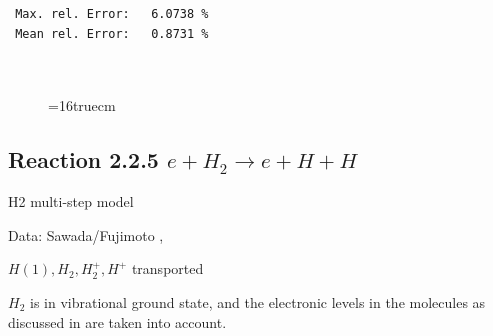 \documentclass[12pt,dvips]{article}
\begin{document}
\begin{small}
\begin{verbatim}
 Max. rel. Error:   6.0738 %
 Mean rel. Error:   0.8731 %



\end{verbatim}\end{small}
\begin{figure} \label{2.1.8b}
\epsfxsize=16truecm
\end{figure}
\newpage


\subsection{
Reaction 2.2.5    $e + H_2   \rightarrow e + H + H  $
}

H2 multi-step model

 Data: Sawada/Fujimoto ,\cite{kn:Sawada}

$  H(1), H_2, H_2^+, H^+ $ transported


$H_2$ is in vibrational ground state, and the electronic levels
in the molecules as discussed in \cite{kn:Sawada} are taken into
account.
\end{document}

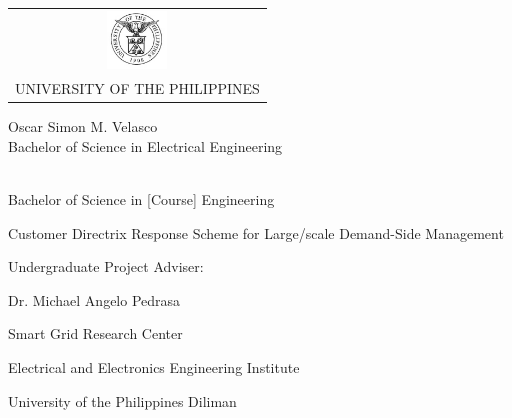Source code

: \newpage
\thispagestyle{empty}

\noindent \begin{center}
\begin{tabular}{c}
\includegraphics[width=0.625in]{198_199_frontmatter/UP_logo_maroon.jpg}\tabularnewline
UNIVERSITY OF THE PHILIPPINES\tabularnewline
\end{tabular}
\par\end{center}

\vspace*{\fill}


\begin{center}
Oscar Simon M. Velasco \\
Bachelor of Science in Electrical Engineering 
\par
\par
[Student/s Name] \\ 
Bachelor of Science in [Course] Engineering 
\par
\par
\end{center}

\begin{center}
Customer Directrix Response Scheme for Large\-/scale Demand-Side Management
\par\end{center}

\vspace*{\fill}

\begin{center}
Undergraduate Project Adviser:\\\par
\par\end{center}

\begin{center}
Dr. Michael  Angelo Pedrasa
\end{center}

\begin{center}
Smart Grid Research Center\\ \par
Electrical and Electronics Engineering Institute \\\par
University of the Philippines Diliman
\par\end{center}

===

WHAT IS EXPECTED → Lines above that contain the string "Error" make up the answer.

TASK OUTPUT →
 Max. rel. Error:   6.0738 %
 Mean rel. Error:   0.8731 %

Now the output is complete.